Gilbert’s credentials in women’s and gender studies are
equally as impressive. “I became a public advocate when I
was a rape crisis counselor,” recalls Gilbert. “I later
became an activist and legislative coordinator for the
Massachusetts Coalition for the Homeless when I realized
that so many of the homeless families were headed by women,”
she adds.
As she
also told a reporter from the Blade last week,
Gilbert believes she has a “responsibility and commitment to
do whatever I can do in my lifetime to enhance the lives of
women, people of color and poor people.
“We need
to reach more women,” Gilbert told The Sojourner’s
Truth. “It is part of our mission of improving the human
condition. We need to address domestic violence and intimate
violence and educate people about that. We want to eliminate
that as an issue in families and communities.”
The
center is also in the forefront of an innovative program on
why Muslim families should be free of domestic violence.
“My goal
is to bring the Eberly Center in front of the community. I
want to get the word out on the center. I want to make sure
all women know that the doors are open. Our resources are
valuable, take advantage of them.
“[I want] to create a center that is a safe, nurturing and
enriching environment for a broad spectrum of women both on
campus and in the surrounding Toledo Community. I want to
build on the work that has been done for years here at the
center through our Project Succeed program which serves
women in transition as a result of a divorce, death of a
spouse, a layoff or any other situation that requires a
woman to move in new directions. The Center will continue
to offer a variety of workshops and resources for women
seeking assistance to move forward in terms of a career or
higher education.”
She is
excited about the work the center is doing to support single
mothers at UT. “Women with a college degree earn 75 percent
more.
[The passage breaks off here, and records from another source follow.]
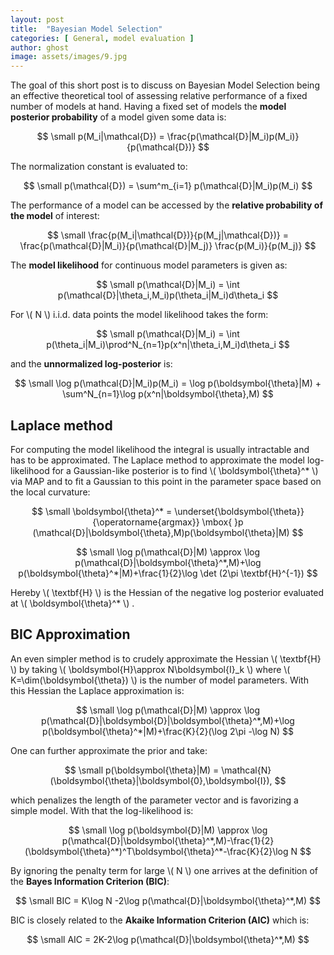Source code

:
```yaml
---
layout: post
title:  "Bayesian Model Selection"
categories: [ General, model evaluation ]
author: ghost
image: assets/images/9.jpg
---
```


The goal of this short post is to discuss on Bayesian Model Selection being an effective theoretical tool of assessing relative performance  of a fixed number of models at hand. Having a fixed set of models the **model posterior probability** of a model given some data is:

$$ \small p(M_i|\mathcal{D}) = \frac{p(\mathcal{D}|M_i)p(M_i)}{p(\mathcal{D})} $$ 

The normalization constant is evaluated to:

$$ \small p(\mathcal{D}) = \sum^m_{i=1} p(\mathcal{D}|M_i)p(M_i) $$

The performance of a model can be accessed by the **relative probability of the model** of interest:

$$ \small \frac{p(M_i|\mathcal{D})}{p(M_j|\mathcal{D})} = \frac{p(\mathcal{D}|M_i)}{p(\mathcal{D}|M_j)} \frac{p(M_i)}{p(M_j)} $$

The **model likelihood** for continuous model parameters is given as:

$$ \small p(\mathcal{D}|M_i) = \int p(\mathcal{D}|\theta_i,M_i)p(\theta_i|M_i)d\theta_i $$

For \\( N \\) i.i.d. data points the model likelihood takes the form:

$$ \small p(\mathcal{D}|M_i) = \int p(\theta_i|M_i)\prod^N_{n=1}p(x^n|\theta_i,M_i)d\theta_i $$

and the **unnormalized log-posterior** is:

$$ \small \log p(\mathcal{D}|M_i)p(M_i) = \log p(\boldsymbol{\theta}|M) + \sum^N_{n=1}\log p(x^n|\boldsymbol{\theta},M) $$

## Laplace method
For computing the model likelihood the integral is usually intractable and has to be approximated. The Laplace method to approximate the model log-likelihood for a Gaussian-like posterior is to find \\( \boldsymbol{\theta}^* \\) via MAP and to fit a Gaussian to this point in the parameter space based on the local curvature:

$$ \small
    \boldsymbol{\theta}^* = \underset{\boldsymbol{\theta}}{\operatorname{argmax}} \mbox{ }p (\mathcal{D}|\boldsymbol{\theta},M)p(\boldsymbol{\theta}|M)
$$

$$ \small
    \log p(\mathcal{D}|M) \approx \log p(\mathcal{D}|\boldsymbol{\theta}^*,M)+\log p(\boldsymbol{\theta}^*|M)+\frac{1}{2}\log \det (2\pi \textbf{H}^{-1})
$$

Hereby \\( \textbf{H} \\) is the Hessian of the negative log posterior evaluated at \\( \boldsymbol{\theta}^* \\) .

## BIC Approximation
An even simpler method is to crudely approximate the Hessian \\( \textbf{H} \\) by taking \\( \boldsymbol{H}\approx N\boldsymbol{I}_k \\) where  \\( K=\dim(\boldsymbol{\theta}) \\) is the number of model parameters. With this Hessian the Laplace approximation is:

$$ \small
    \log p(\mathcal{D}|M) \approx \log p(\mathcal{D}|\boldsymbol{D}|\boldsymbol{\theta}^*,M)+\log p(\boldsymbol{\theta}^*|M)+\frac{K}{2}(\log 2\pi -\log N)
$$

One can further approximate the prior and take: 

$$ \small p(\boldsymbol{\theta}|M) = \mathcal{N}(\boldsymbol{\theta}|\boldsymbol{0},\boldsymbol{I}), $$

which penalizes the length of the parameter vector and is favorizing a simple model. With that the log-likelihood is:

$$ \small
    \log p(\boldsymbol{D}|M) \approx \log p(\mathcal{D}|\boldsymbol{\theta}^*,M)-\frac{1}{2}(\boldsymbol{\theta}^*)^T\boldsymbol{\theta}^*-\frac{K}{2}\log N
$$

By ignoring the penalty term for large \\( N \\) one arrives at the definition of the **Bayes Information Criterion (BIC)**:

$$ \small BIC = K\log N -2\log p(\mathcal{D}|\boldsymbol{\theta}^*,M) $$

BIC is closely related to the **Akaike Information Criterion (AIC)** which is:

$$ \small AIC = 2K-2\log p(\mathcal{D}|\boldsymbol{\theta}^*,M) $$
A college education is an avenue available to most
women,” says Gilbert.
She
points to the Single Mom Support Group, which met Sept. 19,
and is “focused upon particular needs and situations facing
single mothers such as child care.”
Gilbert
also plans to maximize using the Internet as a resource. “We
are revamping our Web site which will be totally new and
operational by Jan. 1. It is an important element of the
social network.
“We are
also trying to find public partners. I hope that we can work
together with [Toledo Public Schools] in a program that
would also leverage women and girls in schools,” says
Gilbert.
“I also want to build community partnerships with
institutions serving girls in the greater Toledo area
particularly around the development and support of girls
interested in science, technology, engineering, math and
medicine. I want to leverage the resources of the Center in
a way that contributes to positive outcome for girls in a
variety of situations throughout this region.
The
center’s Women in Transition Groups focus upon computer
tutoring, assertiveness training for women, understanding
self-esteem, returning to learning and they offer a stress
reduction seminar.
Thursday
Brown Bag Seminars at the center includes topics such as the
Oct. 18 Womanhood, HIV and Sexual Assault in Tanzania.
Beginning this week and running until Nov. 16, the center is
also hosting an art exhibition featuring photographs by
Stephanie Matthews titled Red Thread Photographic
Collection, Vol 1. There will be a reception for the
photographer on Oct. 4.
“I would
be happy to speak to any group and to help with any issues
relating to women,” says Gilbert. You can call her at (419)
530-8570 or visit
www.womenscenter.utoledo.edu
Gilbert
lives in Sylvania Twp. with her daughters Ashara, 8, and
Simone, 4. “My youngest daughter is named after the
legendary singer Nina Simone,” explains Gilbert.